ACTIVITY:
When you reach the line containing "information)" in the records below, start copying exactly, and stop once you have copied the line containing "[Your Privacy Choices".

AVAILABLE DATA:
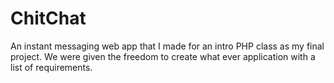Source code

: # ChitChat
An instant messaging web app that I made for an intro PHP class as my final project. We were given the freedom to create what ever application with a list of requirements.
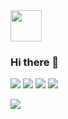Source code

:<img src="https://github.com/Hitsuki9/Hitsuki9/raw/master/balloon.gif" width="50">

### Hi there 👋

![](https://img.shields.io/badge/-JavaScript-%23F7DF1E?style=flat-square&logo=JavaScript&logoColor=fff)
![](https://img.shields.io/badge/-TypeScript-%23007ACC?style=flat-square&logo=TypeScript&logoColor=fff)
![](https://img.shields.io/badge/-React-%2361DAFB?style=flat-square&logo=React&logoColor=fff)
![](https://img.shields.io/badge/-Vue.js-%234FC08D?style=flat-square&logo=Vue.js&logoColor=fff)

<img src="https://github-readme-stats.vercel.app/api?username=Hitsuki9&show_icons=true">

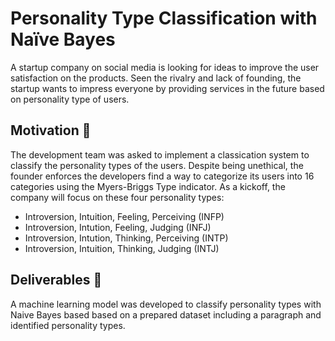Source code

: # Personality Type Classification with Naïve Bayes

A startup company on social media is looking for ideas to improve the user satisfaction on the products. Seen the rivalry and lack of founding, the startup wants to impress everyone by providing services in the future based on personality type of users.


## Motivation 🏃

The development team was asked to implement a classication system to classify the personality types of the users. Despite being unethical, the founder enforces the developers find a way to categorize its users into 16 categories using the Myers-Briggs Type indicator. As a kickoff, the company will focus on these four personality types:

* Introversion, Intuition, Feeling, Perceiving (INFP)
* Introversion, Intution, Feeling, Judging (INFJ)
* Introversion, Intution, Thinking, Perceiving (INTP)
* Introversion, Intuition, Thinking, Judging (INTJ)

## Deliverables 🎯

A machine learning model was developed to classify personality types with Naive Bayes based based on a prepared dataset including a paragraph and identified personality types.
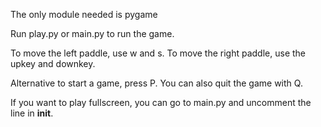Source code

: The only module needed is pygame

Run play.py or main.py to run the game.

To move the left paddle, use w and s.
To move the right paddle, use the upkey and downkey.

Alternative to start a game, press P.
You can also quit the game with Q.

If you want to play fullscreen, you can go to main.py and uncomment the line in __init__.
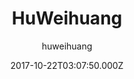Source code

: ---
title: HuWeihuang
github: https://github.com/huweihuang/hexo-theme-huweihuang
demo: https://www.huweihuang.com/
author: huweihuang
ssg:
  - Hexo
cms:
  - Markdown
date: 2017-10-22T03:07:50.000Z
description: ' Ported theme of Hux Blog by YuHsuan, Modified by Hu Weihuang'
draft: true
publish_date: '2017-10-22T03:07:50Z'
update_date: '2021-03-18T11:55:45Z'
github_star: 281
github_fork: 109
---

---

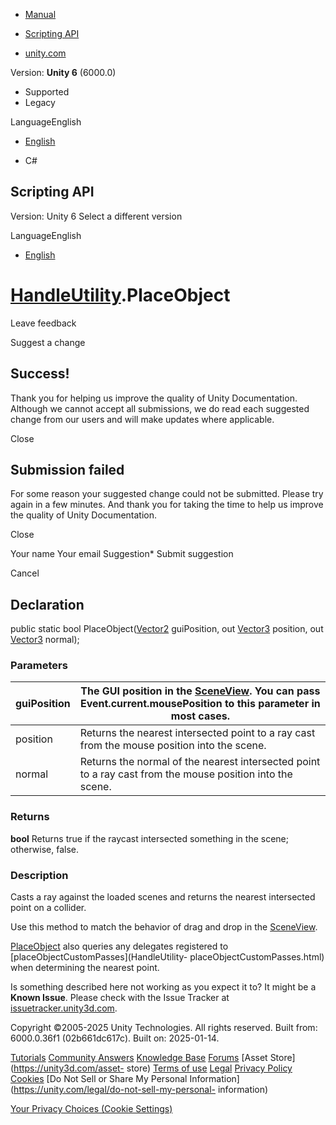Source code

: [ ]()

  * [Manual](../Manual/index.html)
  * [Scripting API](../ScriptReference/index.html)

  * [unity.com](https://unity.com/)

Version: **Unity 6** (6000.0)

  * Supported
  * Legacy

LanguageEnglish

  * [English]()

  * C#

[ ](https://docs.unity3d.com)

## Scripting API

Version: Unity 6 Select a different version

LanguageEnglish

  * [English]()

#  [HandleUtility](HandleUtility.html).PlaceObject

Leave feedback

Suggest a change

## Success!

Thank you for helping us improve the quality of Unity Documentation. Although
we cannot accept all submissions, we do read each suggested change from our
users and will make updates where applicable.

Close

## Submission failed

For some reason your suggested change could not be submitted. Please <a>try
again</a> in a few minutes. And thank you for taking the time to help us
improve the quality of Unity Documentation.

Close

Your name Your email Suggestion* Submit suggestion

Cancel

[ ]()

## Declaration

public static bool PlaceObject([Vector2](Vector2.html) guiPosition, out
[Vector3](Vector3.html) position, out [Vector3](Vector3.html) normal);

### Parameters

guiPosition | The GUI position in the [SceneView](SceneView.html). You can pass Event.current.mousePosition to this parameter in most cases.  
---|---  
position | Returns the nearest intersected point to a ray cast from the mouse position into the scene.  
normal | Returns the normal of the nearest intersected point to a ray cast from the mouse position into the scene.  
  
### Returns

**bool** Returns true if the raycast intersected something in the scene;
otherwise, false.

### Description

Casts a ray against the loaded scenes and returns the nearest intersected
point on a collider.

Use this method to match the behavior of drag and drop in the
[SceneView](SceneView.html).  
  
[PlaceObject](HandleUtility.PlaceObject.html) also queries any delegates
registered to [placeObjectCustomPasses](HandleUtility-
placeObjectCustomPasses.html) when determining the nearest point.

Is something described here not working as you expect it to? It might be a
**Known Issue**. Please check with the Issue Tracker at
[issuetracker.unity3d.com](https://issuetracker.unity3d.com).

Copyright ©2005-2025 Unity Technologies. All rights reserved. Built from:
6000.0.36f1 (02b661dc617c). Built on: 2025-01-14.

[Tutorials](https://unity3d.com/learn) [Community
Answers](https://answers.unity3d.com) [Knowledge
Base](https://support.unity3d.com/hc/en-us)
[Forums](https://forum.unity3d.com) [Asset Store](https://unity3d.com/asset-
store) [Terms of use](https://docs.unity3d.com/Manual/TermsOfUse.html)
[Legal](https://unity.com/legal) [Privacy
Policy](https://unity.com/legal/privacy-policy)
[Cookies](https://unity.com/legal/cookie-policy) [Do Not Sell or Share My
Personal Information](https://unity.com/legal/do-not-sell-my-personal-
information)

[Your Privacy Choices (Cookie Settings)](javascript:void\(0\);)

TASK OUTPUT:
information)

[Your Privacy Choices (Cookie Settings)](javascript:void\(0\);)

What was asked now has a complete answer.